The Network was initiated following recommendations from panels convened by the National Research Council and policy directives from the Office of Management and Budget and the Council on Environmental Quality. Early planning involved collaboration among the United States Geological Survey, Environmental Protection Agency, National Oceanic and Atmospheric Administration, and academic centers such as United States Geological Survey Water Resources Division laboratories and university programs at University of Arizona, University of California, Berkeley, Colorado State University, Michigan State University, and Pennsylvania State University. Pilot efforts drew on datasets from the USGS National Water Information System, the EPA STORET archive, and state well networks maintained by agencies like the Kentucky Geological Survey and the North Carolina Geological Survey. Interagency memoranda of understanding linked the Network to initiatives by the Department of the Interior and the Office of the President's water policy priorities.
Design principles follow standards promulgated by the United States Geological Survey and the Environmental Protection Agency, using common ontologies influenced by the Federal Geographic Data Committee and the Open Geospatial Consortium. Monitoring methods encompass manual water-level measurements, automated pressure transducers, and synoptic sampling modeled after protocols from the National Water-Quality Assessment Program and the Hydrologic Benchmark Network. Data quality assurance references guidance from the International Organization for Standardization, the American Society for Testing and Materials, and the American Public Health Association. Site selection criteria rely on hydrogeologic mapping from the United States Geological Survey National Geologic Map Database, aquifer classification from the USGS Groundwater Atlas of the United States, and groundwater modeling approaches used by the United States Army Corps of Engineers and academic groups at Massachusetts Institute of Technology and Stanford University.
The Network leverages data frameworks such as the National Water Information System, the Water Quality Portal, and geospatial services compatible with the Geospatial Data Gateway. Metadata standards align with the Dublin Core and the Federal Geographic Data Committee's Content Standard for Digital Geospatial Metadata, while web services support interoperability with tools from the United States Geological Survey, the Environmental Protection Agency, the National Oceanic and Atmospheric Administration, and the United States Geological Survey ScienceBase. Data discoverability benefits stakeholders including the United States Environmental Protection Agency, National Institutes of Health, United States Fish and Wildlife Service, and conservation groups like the Nature Conservancy and American Rivers. Accessibility provisions consider mandates from the Paperwork Reduction Act and open-data policies championed by the Office of Management and Budget.

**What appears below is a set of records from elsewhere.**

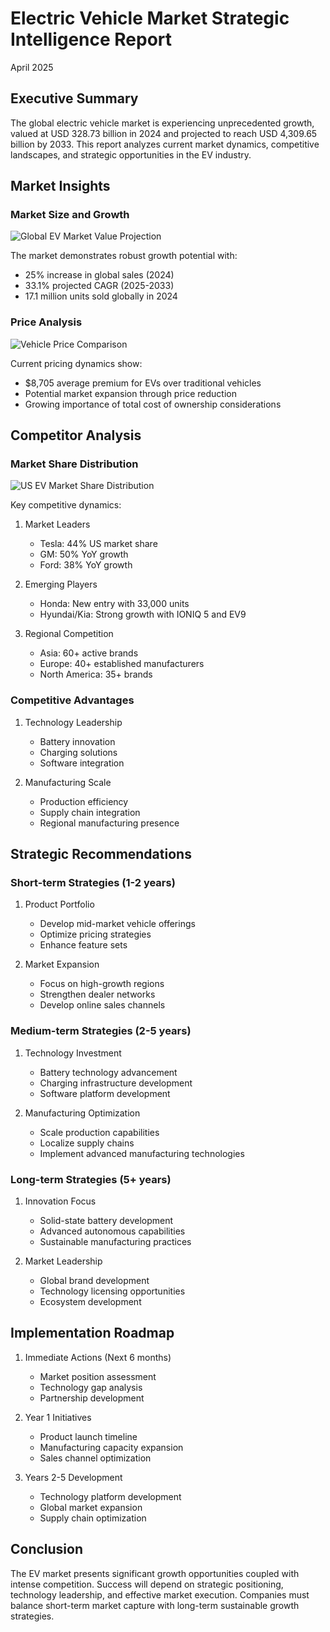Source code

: # Electric Vehicle Market Strategic Intelligence Report

April 2025

## Executive Summary

The global electric vehicle market is experiencing unprecedented growth, valued at USD 328.73 billion in 2024 and projected to reach USD 4,309.65 billion by 2033. This report analyzes current market dynamics, competitive landscapes, and strategic opportunities in the EV industry.

## Market Insights

### Market Size and Growth

![Global EV Market Value Projection](https://industry-reports-plots.s3.amazonaws.com/d38c631f-a614-4142-ac13-97fc7a424991Global_EV_Market_Value_Projection.png)

The market demonstrates robust growth potential with:

- 25% increase in global sales (2024)
- 33.1% projected CAGR (2025-2033)
- 17.1 million units sold globally in 2024

### Price Analysis

![Vehicle Price Comparison](https://industry-reports-plots.s3.amazonaws.com/eea529b1-1fd1-4746-9650-32d576d6149eVehicle_Price_Comparison.png)

Current pricing dynamics show:

- $8,705 average premium for EVs over traditional vehicles
- Potential market expansion through price reduction
- Growing importance of total cost of ownership considerations

## Competitor Analysis

### Market Share Distribution

![US EV Market Share Distribution](https://industry-reports-plots.s3.amazonaws.com/7b1ee7ea-a2db-4131-a85b-c2c27608da44US_EV_Market_Share_Distribution.png)

Key competitive dynamics:

1. Market Leaders

   - Tesla: 44% US market share
   - GM: 50% YoY growth
   - Ford: 38% YoY growth

2. Emerging Players

   - Honda: New entry with 33,000 units
   - Hyundai/Kia: Strong growth with IONIQ 5 and EV9

3. Regional Competition
   - Asia: 60+ active brands
   - Europe: 40+ established manufacturers
   - North America: 35+ brands

### Competitive Advantages

1. Technology Leadership

   - Battery innovation
   - Charging solutions
   - Software integration

2. Manufacturing Scale
   - Production efficiency
   - Supply chain integration
   - Regional manufacturing presence

## Strategic Recommendations

### Short-term Strategies (1-2 years)

1. Product Portfolio

   - Develop mid-market vehicle offerings
   - Optimize pricing strategies
   - Enhance feature sets

2. Market Expansion
   - Focus on high-growth regions
   - Strengthen dealer networks
   - Develop online sales channels

### Medium-term Strategies (2-5 years)

1. Technology Investment

   - Battery technology advancement
   - Charging infrastructure development
   - Software platform development

2. Manufacturing Optimization
   - Scale production capabilities
   - Localize supply chains
   - Implement advanced manufacturing technologies

### Long-term Strategies (5+ years)

1. Innovation Focus

   - Solid-state battery development
   - Advanced autonomous capabilities
   - Sustainable manufacturing practices

2. Market Leadership
   - Global brand development
   - Technology licensing opportunities
   - Ecosystem development

## Implementation Roadmap

1. Immediate Actions (Next 6 months)

   - Market position assessment
   - Technology gap analysis
   - Partnership development

2. Year 1 Initiatives

   - Product launch timeline
   - Manufacturing capacity expansion
   - Sales channel optimization

3. Years 2-5 Development
   - Technology platform development
   - Global market expansion
   - Supply chain optimization

## Conclusion

The EV market presents significant growth opportunities coupled with intense competition. Success will depend on strategic positioning, technology leadership, and effective market execution. Companies must balance short-term market capture with long-term sustainable growth strategies.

Users apply Network data in hydrologic modeling for agencies such as the Bureau of Reclamation, United States Army Corps of Engineers, and Federal Emergency Management Agency; in regulatory compliance by the Environmental Protection Agency and state environmental agencies; in resource planning by municipal utilities including the Metropolitan Water District of Southern California and the New York City Department of Environmental Protection; and in research supported by the National Science Foundation and academic institutions like University of Illinois Urbana-Champaign and Texas A&M University. Applications include groundwater-surface water interaction studies by the United States Geological Survey, contaminant fate investigations linked to programs managed by the Environmental Protection Agency and the Centers for Disease Control and Prevention, and climate change impact assessments coordinated with the National Oceanic and Atmospheric Administration and Third National Climate Assessment contributors.
Governance builds on interagency agreements among the United States Geological Survey, Environmental Protection Agency, Bureau of Reclamation, United States Department of Agriculture, and state agencies such as the Oregon Water Resources Department and Nevada Division of Water Resources. Advisory input derives from bodies including the National Research Council, the Water Quality Coordinating Council, and stakeholder groups like the American Water Works Association and the Association of State Drinking Water Administrators. Funding streams combine appropriations from the United States Congress, grants from the National Science Foundation and the United States Environmental Protection Agency, and cost-sharing with state programs and regional authorities like the Delaware River Basin Commission.
Challenges include harmonizing heterogeneous datasets across programs such as the USGS National Water Information System, EPA STORET, and state well inventories; sustaining long-term funding amid budget processes overseen by the Office of Management and Budget and subject to Congressional appropriations; and integrating emerging sensor networks developed by research centers at Massachusetts Institute of Technology and Georgia Institute of Technology. Future directions emphasize improving interoperability with standards from the Open Geospatial Consortium, enhancing real-time capabilities used by the National Weather Service, expanding partnerships with academic consortia including the Consortium of Universities for the Advancement of Hydrologic Science, Inc., and addressing water-security concerns flagged by the Department of Homeland Security and the National Academies of Sciences, Engineering, and Medicine.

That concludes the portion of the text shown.